**Provided material:**
____________
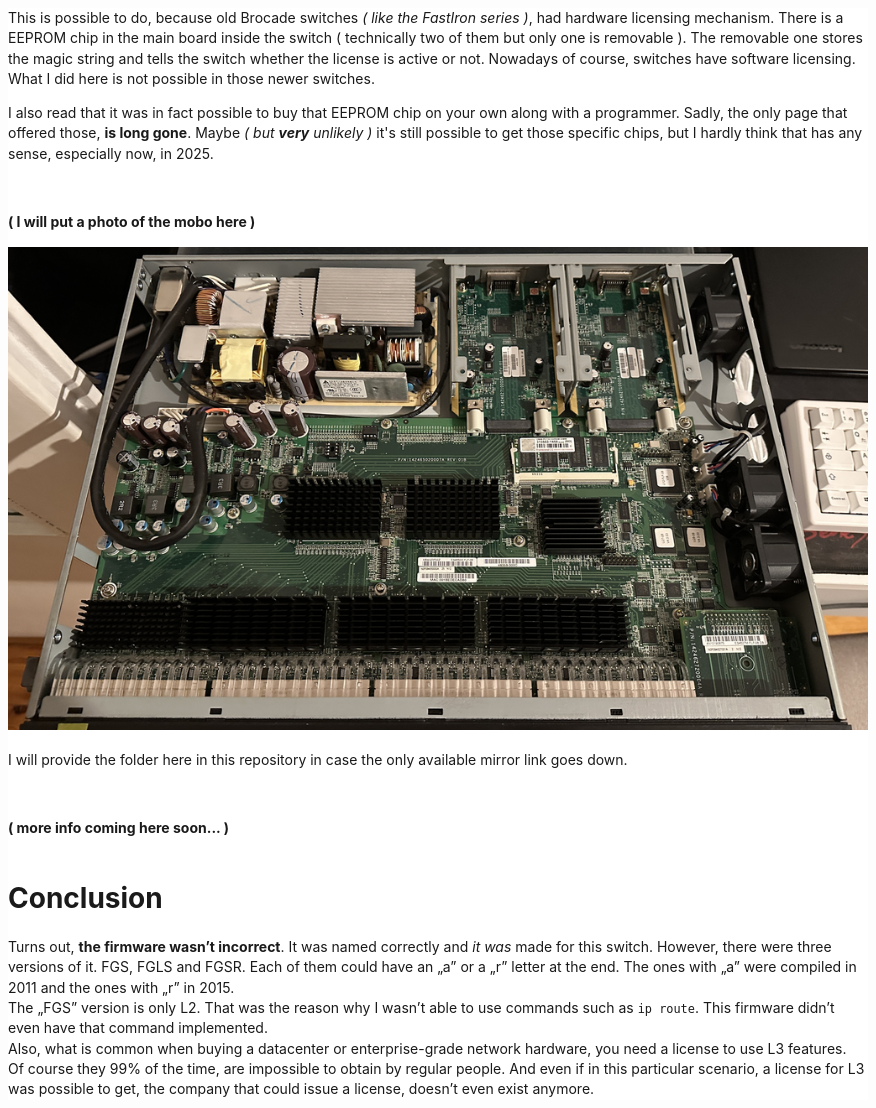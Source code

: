 
This is possible to do, because old Brocade switches *( like the FastIron series )*, had hardware licensing mechanism. There is a EEPROM chip in the main board inside the switch ( technically two of them but only one is removable ). The removable one stores the magic string and tells the switch whether the license is active or not. Nowadays of course, switches have software licensing. What I did here is not possible in those newer switches.
</br>

I also read that it was in fact possible to buy that EEPROM chip on your own along with a programmer. Sadly, the only page that offered those, **is long gone**. Maybe *( but **very** unlikely )* it's still possible to get those specific chips, but I hardly think that has any sense, especially now, in 2025.

</br>

**( I will put a photo of the mobo here )**

![mobo](/projects@home/issues@homelab/Brocade-FLS648-firmware-issue/FLS648-mobo.jpeg)



I will provide the folder here in this repository in case the only available mirror link goes down. 

</br>

**( more info coming here soon... )**


# Conclusion 

Turns out, **the firmware wasn’t incorrect**. It was named correctly and *it was* made for this switch. However, there were three versions of it. FGS, FGLS and FGSR. Each of them could have an „a” or a „r” letter at the end. The ones with „a” were compiled in 2011 and the ones with „r” in 2015.</br>
The „FGS” version is only L2. That was the reason why I wasn’t able to use commands such as `ip route`. This firmware didn’t even have that command implemented.
</br>
Also, what is common when buying a datacenter or enterprise-grade network hardware, you need a license to use L3 features. 
</br>
Of course they 99% of the time, are impossible to obtain by regular people. And even if in this particular scenario, a license for L3 was possible to get, the company that could issue a license, doesn’t even exist anymore.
____________
**Task details:** Take the lines from the one containing "here soon... )**" through the final line of the entries above, and set them down exactly, with nothing added.

**Exercise output:**
**( more info coming here soon... )**


# Conclusion 

Turns out, **the firmware wasn’t incorrect**. It was named correctly and *it was* made for this switch. However, there were three versions of it. FGS, FGLS and FGSR. Each of them could have an „a” or a „r” letter at the end. The ones with „a” were compiled in 2011 and the ones with „r” in 2015.</br>
The „FGS” version is only L2. That was the reason why I wasn’t able to use commands such as `ip route`. This firmware didn’t even have that command implemented.
</br>
Also, what is common when buying a datacenter or enterprise-grade network hardware, you need a license to use L3 features. 
</br>
Of course they 99% of the time, are impossible to obtain by regular people. And even if in this particular scenario, a license for L3 was possible to get, the company that could issue a license, doesn’t even exist anymore.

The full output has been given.